--- EXERCISE ---
Search the data for the word "paura" and copy every line that contains it.
[Start of Attachment]
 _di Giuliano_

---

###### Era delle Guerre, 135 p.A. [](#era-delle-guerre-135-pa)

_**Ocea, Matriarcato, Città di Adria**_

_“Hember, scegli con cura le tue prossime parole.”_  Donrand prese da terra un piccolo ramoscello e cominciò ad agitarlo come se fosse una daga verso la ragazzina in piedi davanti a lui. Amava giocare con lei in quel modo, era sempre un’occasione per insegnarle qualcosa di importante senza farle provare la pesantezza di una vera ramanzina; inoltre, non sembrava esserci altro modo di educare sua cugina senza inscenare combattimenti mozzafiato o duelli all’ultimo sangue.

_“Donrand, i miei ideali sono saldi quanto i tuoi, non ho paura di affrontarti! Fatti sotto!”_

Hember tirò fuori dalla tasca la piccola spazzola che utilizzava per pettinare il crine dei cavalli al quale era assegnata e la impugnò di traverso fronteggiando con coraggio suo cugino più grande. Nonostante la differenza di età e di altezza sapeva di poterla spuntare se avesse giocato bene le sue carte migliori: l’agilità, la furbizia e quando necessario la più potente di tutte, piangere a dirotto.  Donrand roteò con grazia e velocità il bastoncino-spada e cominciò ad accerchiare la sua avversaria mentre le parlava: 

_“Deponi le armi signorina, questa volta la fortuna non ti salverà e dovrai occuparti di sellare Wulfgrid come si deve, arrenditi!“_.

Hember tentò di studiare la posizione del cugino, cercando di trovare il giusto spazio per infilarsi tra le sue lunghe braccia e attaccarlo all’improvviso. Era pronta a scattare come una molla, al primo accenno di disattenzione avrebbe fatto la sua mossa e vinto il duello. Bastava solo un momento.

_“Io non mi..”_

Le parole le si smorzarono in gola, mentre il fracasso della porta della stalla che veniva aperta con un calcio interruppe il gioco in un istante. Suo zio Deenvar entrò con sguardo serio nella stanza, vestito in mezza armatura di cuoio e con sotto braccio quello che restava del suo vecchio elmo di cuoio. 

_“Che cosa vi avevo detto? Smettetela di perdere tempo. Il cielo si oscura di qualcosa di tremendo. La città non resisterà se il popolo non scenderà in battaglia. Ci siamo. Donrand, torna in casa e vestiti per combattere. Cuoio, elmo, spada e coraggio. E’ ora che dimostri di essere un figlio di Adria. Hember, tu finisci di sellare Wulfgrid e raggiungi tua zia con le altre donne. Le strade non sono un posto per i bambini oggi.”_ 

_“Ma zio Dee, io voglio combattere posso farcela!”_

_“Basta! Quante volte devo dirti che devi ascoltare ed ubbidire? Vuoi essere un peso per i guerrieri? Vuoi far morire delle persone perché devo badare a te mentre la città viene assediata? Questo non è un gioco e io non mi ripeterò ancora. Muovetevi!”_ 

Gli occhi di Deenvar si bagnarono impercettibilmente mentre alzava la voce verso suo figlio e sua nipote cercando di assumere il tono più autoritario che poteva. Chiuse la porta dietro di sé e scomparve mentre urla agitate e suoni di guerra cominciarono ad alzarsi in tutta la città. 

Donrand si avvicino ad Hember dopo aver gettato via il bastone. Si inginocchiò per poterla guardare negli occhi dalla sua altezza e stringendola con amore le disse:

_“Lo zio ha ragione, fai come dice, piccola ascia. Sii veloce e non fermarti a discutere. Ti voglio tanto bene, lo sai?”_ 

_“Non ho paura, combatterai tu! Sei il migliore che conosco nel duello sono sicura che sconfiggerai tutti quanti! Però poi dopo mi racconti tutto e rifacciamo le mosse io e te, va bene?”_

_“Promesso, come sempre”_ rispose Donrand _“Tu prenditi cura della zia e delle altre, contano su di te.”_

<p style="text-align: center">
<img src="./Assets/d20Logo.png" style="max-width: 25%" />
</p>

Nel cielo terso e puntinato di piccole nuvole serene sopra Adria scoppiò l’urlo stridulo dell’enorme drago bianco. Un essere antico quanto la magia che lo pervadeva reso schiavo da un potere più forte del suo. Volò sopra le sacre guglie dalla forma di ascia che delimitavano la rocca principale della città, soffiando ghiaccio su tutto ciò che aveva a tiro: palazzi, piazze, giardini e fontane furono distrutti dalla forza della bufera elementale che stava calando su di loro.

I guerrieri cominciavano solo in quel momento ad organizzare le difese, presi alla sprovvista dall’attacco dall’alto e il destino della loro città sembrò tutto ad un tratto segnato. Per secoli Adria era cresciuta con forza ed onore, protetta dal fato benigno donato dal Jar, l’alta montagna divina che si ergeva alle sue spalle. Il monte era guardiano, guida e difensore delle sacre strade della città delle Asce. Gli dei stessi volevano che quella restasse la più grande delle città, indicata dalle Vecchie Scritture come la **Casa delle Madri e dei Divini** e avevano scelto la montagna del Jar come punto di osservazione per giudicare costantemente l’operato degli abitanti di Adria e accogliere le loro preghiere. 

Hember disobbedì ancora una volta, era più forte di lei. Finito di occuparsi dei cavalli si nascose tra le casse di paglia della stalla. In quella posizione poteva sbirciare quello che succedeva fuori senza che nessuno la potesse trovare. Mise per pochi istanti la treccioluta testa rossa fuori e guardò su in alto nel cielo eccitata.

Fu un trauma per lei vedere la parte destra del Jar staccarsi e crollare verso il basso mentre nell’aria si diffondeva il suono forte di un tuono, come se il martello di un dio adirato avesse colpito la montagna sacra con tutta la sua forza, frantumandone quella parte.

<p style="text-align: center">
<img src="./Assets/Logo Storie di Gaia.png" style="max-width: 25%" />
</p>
[End of Attachment]
--- SOLUTION ---
_“Donrand, i miei ideali sono saldi quanto i tuoi, non ho paura di affrontarti! Fatti sotto!”_
_“Non ho paura, combatterai tu! Sei il migliore che conosco nel duello sono sicura che sconfiggerai tutti quanti! Però poi dopo mi racconti tutto e rifacciamo le mosse io e te, va bene?”_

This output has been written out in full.